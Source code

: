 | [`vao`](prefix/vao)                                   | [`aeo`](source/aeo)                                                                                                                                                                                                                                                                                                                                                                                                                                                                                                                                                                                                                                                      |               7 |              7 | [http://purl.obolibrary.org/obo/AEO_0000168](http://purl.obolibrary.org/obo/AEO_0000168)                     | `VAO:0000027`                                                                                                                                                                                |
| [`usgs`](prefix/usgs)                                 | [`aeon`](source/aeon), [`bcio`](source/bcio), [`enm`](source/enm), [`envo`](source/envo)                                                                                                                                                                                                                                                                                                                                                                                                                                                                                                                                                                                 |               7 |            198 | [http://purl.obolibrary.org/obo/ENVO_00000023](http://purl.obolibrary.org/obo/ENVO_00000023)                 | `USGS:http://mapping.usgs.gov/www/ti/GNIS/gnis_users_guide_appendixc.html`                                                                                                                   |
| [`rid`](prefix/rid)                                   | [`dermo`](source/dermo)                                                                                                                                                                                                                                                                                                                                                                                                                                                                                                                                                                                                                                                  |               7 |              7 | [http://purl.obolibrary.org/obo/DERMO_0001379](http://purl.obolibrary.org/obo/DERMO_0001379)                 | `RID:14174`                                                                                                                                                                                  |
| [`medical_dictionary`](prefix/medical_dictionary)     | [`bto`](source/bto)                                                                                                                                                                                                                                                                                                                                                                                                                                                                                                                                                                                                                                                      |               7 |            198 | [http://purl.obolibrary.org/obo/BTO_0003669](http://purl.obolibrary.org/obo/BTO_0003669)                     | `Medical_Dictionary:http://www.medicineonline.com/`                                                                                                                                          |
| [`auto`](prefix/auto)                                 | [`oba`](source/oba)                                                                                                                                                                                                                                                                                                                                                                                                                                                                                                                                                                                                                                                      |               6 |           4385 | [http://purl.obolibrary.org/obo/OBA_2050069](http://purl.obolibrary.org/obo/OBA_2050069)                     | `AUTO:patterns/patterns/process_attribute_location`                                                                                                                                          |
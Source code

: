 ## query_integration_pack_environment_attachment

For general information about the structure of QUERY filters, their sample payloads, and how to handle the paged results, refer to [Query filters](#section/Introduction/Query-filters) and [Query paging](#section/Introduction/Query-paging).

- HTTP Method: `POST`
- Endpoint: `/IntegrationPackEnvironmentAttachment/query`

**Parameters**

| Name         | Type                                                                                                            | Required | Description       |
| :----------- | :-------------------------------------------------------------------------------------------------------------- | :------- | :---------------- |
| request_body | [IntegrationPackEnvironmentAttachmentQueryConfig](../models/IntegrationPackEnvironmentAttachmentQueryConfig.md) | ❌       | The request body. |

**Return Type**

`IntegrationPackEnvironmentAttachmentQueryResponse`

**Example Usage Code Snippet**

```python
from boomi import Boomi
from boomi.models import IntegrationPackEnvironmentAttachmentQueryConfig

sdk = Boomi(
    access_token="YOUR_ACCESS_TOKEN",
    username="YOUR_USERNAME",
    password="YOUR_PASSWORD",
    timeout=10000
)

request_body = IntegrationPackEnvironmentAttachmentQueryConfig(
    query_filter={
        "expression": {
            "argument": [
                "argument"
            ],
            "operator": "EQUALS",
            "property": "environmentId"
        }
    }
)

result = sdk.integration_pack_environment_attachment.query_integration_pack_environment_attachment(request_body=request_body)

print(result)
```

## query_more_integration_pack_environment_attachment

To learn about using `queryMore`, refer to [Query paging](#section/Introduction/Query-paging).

### Activity
Every line of the material that includes the word "Introduction" needs to be copied.

### Reply
For general information about the structure of QUERY filters, their sample payloads, and how to handle the paged results, refer to [Query filters](#section/Introduction/Query-filters) and [Query paging](#section/Introduction/Query-paging).
To learn about using `queryMore`, refer to [Query paging](#section/Introduction/Query-paging).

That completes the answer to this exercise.